Hiding the Magic
The hidden cost of ChatGPT, an Information Design Journal, and the MusicCaps dataset
Hi,
In preparation for this newsletter, I broke a small personal rule: I logged back into Twitter. Historically, Twitter was my main information feed for finding interesting links for Data Curious. After the Musk takeover I reached a breaking point and jumped ship to Mastodon (vis.social server). I’m grateful that a small but not insignificant number of people I admire from my Twitter-sphere also did the same.
That being said, Mastodon hasn’t quiet rivaled the level of discovery achieved on Twitter. On the bright side, it’s not (as of now) a soul-sucking portal designed to encourage outrage and dunking on people. So pros and cons.
But every once in a while (like yesterday), I’ll pop my head back in to see if there’s anything in the data + tech world that might be inspiring. I’m not sure if I regret it yet or not. One thing that really stood out as different: the AI hype is everywhere.
I don’t typically write about AI. It’s not my field of interest or expertise. And I’m not going to offer much editorial on it in this letter (only a bit). But I will say that I recently finished reading Atlas of AI by Kate Crawford, which helped me understand the wider scope of where we are now and how we got here. Highly recommend it for a critical reading of machine learning technologies (i.e. AI, minus the marketing hype).
That being said, I will be featuring some AI related content here (but not at all for promotional purposes…quite the opposite in fact).

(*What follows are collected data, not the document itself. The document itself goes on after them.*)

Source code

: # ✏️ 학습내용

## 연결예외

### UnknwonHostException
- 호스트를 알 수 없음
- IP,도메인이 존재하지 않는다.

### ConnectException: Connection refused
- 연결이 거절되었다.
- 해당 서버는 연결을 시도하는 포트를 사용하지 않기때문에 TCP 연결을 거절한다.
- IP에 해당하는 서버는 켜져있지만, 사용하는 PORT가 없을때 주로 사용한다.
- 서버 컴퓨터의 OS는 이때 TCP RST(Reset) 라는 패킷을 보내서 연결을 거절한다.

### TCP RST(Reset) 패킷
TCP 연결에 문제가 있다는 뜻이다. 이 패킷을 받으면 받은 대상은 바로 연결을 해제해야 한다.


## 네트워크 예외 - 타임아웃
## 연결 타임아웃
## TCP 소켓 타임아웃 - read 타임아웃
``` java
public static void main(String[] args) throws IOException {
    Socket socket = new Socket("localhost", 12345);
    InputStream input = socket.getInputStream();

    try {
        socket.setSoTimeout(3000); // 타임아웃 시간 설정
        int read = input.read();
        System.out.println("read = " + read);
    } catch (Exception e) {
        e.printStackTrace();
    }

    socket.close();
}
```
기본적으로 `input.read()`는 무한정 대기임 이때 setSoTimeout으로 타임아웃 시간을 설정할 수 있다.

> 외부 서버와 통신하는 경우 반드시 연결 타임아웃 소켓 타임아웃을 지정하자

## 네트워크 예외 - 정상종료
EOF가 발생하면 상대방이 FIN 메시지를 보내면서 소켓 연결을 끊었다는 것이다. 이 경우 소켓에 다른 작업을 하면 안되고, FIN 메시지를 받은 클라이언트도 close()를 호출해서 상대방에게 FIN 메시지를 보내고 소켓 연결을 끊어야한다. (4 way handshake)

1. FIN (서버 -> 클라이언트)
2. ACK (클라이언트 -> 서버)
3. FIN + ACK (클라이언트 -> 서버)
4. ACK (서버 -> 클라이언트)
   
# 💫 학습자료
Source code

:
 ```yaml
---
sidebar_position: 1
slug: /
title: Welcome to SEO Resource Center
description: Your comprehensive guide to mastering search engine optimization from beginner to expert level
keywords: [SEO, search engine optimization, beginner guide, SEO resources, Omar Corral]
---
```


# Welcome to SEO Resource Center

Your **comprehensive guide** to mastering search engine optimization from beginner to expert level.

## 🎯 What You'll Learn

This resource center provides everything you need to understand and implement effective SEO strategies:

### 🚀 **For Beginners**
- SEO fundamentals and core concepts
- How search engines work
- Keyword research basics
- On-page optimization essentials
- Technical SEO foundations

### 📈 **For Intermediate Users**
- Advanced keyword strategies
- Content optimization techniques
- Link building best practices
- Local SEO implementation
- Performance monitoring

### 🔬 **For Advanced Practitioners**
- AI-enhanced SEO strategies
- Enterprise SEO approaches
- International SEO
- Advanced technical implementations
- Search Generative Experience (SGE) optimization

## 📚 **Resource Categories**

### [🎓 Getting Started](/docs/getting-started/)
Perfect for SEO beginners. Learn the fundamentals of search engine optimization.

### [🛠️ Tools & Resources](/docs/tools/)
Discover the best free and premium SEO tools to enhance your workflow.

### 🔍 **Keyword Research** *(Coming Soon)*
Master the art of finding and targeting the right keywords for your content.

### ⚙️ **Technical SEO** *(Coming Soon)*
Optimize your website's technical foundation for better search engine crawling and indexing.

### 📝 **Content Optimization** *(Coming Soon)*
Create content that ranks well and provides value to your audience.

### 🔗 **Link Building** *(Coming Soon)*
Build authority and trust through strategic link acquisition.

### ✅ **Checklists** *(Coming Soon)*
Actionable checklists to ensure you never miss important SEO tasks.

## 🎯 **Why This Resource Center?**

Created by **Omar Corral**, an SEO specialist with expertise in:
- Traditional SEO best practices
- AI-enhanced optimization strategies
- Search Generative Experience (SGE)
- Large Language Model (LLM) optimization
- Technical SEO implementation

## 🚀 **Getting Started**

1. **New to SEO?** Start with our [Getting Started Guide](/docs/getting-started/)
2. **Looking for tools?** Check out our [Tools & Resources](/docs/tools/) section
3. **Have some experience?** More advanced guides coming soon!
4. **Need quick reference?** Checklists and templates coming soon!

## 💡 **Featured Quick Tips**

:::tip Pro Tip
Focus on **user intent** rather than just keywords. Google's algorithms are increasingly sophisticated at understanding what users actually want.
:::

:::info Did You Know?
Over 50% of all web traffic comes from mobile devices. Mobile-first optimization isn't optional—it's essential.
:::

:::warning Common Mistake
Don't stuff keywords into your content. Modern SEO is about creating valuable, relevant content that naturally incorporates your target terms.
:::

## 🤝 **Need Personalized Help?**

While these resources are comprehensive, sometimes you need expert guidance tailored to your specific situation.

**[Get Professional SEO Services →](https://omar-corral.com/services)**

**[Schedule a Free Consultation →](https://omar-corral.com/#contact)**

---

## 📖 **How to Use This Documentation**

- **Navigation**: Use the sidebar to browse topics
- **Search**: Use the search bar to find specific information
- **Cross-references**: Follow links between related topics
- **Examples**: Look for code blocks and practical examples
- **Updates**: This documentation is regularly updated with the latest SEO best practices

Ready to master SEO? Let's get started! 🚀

If you have any other recommendations for critical analysis of AI, let me know in the comments below or by replying to this email.
Read
OpenAI Used Kenyan Workers on Less Than $2 Per Hour to Make ChatGPT Less Toxic
Ok, I know I said that I wouldn’t write much about AI…but this story came across my feed last week and the timing felt eerily prescient. I had just been reading in Atlas of AI how fundamentally, AI technology is one of extraction. Extracting data in the form of scraping huge amounts of information from the web. Extracting valuable minerals from the Earth to fuel the huge amount of computing power needed to run the models. And extracting human labor (as demonstrated in this investigative TIME piece) by outsourcing content moderation and data labeling at the lowest possible costs.

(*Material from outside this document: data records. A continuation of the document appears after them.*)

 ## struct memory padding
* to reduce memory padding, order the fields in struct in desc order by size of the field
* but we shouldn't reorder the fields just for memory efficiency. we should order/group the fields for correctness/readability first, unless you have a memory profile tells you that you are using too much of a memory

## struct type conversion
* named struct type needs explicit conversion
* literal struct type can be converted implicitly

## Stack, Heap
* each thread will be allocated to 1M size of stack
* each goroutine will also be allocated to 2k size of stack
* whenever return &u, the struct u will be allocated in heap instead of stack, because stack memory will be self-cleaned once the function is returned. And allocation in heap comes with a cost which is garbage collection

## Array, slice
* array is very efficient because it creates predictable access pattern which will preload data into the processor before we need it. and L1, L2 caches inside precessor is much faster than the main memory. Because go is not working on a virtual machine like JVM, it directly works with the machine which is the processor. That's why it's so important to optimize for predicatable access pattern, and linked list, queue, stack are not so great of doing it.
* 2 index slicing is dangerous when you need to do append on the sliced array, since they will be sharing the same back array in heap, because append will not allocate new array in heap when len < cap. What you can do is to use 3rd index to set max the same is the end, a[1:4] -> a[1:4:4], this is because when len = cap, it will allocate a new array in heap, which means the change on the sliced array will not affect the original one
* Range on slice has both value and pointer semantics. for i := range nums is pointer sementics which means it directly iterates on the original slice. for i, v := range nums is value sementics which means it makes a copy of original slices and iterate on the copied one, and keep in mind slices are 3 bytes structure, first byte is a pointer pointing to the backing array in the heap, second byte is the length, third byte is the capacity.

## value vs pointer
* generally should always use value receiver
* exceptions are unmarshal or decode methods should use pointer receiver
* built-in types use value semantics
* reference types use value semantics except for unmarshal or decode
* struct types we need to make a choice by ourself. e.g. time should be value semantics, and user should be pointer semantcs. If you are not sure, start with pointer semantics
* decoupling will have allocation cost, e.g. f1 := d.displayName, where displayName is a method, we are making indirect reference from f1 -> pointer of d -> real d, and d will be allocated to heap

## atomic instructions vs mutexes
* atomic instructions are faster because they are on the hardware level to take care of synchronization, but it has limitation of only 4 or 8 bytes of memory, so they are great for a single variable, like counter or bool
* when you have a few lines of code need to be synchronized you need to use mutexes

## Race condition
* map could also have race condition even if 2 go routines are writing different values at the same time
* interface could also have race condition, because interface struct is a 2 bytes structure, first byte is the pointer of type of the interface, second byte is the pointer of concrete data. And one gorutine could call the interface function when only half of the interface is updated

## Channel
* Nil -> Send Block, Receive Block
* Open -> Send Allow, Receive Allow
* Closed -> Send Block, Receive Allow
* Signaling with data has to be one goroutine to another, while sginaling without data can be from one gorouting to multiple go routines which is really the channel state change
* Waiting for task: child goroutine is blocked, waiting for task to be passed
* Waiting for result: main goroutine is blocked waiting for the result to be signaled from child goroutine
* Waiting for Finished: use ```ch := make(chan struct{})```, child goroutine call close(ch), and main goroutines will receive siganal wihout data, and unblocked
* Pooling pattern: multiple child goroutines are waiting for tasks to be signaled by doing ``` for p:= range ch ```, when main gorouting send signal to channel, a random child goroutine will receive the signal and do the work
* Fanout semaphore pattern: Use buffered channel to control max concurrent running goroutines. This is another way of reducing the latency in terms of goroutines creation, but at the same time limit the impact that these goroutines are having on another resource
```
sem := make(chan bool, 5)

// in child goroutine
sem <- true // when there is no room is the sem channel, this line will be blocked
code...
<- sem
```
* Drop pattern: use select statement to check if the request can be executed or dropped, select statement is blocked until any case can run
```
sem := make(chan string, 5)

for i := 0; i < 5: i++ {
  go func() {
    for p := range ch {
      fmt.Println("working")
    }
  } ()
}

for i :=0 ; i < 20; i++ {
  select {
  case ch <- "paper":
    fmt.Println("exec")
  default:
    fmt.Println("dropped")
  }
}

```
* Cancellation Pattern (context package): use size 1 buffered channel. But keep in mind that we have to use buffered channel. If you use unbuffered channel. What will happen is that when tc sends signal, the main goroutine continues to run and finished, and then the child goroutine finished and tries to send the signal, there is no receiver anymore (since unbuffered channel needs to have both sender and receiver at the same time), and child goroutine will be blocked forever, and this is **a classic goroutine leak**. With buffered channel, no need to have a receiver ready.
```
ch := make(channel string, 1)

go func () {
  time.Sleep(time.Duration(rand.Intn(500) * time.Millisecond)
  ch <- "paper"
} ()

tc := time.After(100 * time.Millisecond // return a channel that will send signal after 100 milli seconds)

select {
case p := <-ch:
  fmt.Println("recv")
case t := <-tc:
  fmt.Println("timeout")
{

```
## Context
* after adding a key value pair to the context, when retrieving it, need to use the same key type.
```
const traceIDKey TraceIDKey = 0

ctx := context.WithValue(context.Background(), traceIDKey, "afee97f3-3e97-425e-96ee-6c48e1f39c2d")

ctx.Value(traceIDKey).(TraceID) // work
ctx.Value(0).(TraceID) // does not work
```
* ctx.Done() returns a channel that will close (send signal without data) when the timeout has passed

Users of ChatGPT see exactly what OpenAI want them to see: the instant magic of a machine answering your questions reasonably. But as the piece shows, much of the work is not magic: it’s human exploitation.
Explore (but mostly read)
Information Design Journal (Issue 1, Volume 27) is now Open Access
I was unfamiliar with this publication until last week, when I saw someone announce that the first issue of this year was just made Open Access (all articles available online). In my experience, this is rare for academic style journals. From a quick skim, I’m eager to have a closer look, especially with titles such as “A dynamic topography for visualizing time and space in fictional literary texts”.
Data
MusicLM: Generating Music From Text (Dataset)

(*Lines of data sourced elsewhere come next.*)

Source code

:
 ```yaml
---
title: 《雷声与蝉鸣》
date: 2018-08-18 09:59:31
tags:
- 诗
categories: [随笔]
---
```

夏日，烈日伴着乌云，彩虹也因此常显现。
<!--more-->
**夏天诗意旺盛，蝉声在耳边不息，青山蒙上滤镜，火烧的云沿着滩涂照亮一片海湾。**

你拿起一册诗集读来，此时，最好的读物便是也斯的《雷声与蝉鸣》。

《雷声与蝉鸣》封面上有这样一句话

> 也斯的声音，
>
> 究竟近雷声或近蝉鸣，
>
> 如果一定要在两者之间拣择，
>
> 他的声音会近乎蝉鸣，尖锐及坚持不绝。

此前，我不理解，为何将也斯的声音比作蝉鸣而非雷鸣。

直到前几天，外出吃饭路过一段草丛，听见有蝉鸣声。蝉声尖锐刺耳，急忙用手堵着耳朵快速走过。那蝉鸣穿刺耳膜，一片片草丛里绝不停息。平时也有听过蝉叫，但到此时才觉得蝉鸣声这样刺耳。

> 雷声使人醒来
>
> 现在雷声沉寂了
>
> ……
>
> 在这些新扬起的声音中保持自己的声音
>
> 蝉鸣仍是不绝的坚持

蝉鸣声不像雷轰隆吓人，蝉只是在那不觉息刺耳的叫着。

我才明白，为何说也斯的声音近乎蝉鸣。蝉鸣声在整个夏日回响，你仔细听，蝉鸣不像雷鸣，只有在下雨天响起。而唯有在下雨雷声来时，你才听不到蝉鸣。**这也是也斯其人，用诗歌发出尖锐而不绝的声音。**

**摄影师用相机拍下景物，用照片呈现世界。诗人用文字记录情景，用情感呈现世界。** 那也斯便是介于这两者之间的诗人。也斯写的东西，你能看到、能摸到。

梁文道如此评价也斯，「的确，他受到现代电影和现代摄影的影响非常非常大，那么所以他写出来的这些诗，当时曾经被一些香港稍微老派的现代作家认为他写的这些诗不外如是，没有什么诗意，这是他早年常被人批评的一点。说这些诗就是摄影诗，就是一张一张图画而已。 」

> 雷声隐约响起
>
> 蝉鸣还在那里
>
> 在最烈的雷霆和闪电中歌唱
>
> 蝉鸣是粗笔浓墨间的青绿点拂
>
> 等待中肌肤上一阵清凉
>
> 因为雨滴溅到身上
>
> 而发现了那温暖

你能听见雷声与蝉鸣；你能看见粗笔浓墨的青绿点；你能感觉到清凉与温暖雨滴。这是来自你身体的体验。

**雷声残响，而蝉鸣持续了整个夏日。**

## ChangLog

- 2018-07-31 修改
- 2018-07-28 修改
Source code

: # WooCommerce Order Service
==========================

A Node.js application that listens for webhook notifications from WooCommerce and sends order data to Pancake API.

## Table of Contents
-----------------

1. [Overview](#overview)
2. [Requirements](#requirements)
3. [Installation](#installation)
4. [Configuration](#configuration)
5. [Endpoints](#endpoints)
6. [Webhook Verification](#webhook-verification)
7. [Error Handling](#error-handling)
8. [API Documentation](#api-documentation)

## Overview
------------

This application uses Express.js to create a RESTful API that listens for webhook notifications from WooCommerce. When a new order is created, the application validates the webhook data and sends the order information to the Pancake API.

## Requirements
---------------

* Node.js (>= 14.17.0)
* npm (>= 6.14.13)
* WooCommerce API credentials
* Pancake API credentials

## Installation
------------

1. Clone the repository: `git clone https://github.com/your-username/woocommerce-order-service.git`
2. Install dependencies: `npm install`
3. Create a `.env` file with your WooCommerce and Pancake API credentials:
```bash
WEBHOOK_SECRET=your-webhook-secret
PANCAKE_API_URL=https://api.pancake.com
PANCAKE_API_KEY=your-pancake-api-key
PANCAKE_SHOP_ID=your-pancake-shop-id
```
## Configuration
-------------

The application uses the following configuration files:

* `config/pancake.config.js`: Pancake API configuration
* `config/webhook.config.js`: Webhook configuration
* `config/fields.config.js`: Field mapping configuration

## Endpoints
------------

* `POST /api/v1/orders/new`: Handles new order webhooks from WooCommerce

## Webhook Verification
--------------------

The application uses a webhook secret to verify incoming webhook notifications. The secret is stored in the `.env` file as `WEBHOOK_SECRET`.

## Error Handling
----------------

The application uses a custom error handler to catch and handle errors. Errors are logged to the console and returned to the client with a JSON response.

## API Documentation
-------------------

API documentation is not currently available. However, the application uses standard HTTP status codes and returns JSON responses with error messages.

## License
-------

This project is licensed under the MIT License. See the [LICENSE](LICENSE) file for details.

Admittedly, I was impressed by MusicLM when I first heard it. MusicLM is the newest text-to-music generational model on the block from Google Research. But even more interesting to me was (as mentioned by Tero in the tweet above) the fact that the authors open sourced the training dataset: over 5 thousand music examples with text labels attached. Could be some interesting source material to experiment with later, for both machine learning and visualization purposes. The MusicCaps dataset is on Kaggle here and the research paper as a PDF is here.